By David Weigel The Washington Post

Published May 26, 2016

Why so many Sanders supporters don't want to be Dems

SANTA MONICA, Calif. - The deadline to register for the June 7 Democratic primary here was looming. As people trickled into a Bernie Sanders rally at Santa Monica High School, Josh Ehrhart was chasing the clock - and confronting Sanders supporters reluctant to become Democrats. Ehrhart offered registration forms and pens and assured them it would be harmless and temporary.

"I'm all about who the candidate is," said Ehrhart, 32, who left the Green Party to vote for Sanders. "If Bernie stays in, obviously I'll stay a Democrat.

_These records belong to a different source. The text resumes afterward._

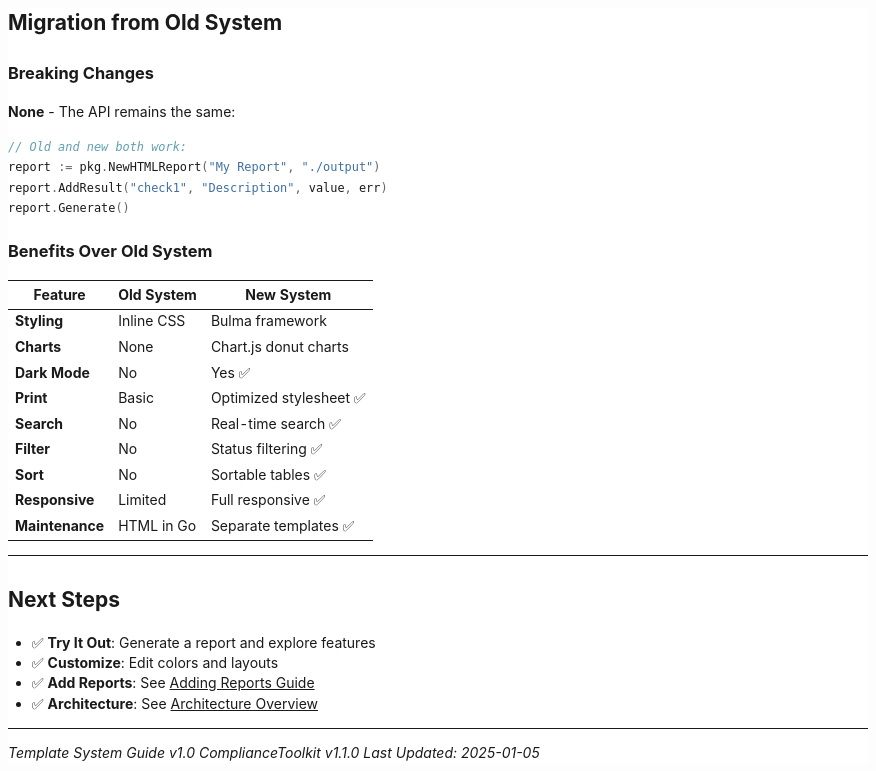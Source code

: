 
## Migration from Old System

### Breaking Changes

**None** - The API remains the same:

```go
// Old and new both work:
report := pkg.NewHTMLReport("My Report", "./output")
report.AddResult("check1", "Description", value, err)
report.Generate()
```

### Benefits Over Old System

| Feature | Old System | New System |
|---------|-----------|------------|
| **Styling** | Inline CSS | Bulma framework |
| **Charts** | None | Chart.js donut charts |
| **Dark Mode** | No | Yes ✅ |
| **Print** | Basic | Optimized stylesheet ✅ |
| **Search** | No | Real-time search ✅ |
| **Filter** | No | Status filtering ✅ |
| **Sort** | No | Sortable tables ✅ |
| **Responsive** | Limited | Full responsive ✅ |
| **Maintenance** | HTML in Go | Separate templates ✅ |

---

## Next Steps

- ✅ **Try It Out**: Generate a report and explore features
- ✅ **Customize**: Edit colors and layouts
- ✅ **Add Reports**: See [Adding Reports Guide](ADDING_REPORTS.md)
- ✅ **Architecture**: See [Architecture Overview](ARCHITECTURE.md)

---

*Template System Guide v1.0*
*ComplianceToolkit v1.1.0*
*Last Updated: 2025-01-05*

If he signs up to be Hillary's vice president or something like that, I'll stay a Democrat. If not, I'll probably go back to the Green Party."

Little about the 2016 primaries has been predictable, but one exception is Sanders's antiseptic approach to the party whose nomination he is still trying to win. The longest-serving independent member of Congress has declined to officially become a Democrat while insisting the party must change.

He has also built an army of supporters who feel much as he does - that the primary process has been rigged against him and that Democrats care too much about the 1 percent. And even as front-runner Hillary Clinton expects to clinch the nomination on June 7, the squeamishness of these voters threatens her ability to unify the left. It may be her top challenge as she turns toward her general-election battle against Donald Trump.

Asked Monday why he wasn't telling voters to become active Democrats, Sanders pronounced the question "esoteric."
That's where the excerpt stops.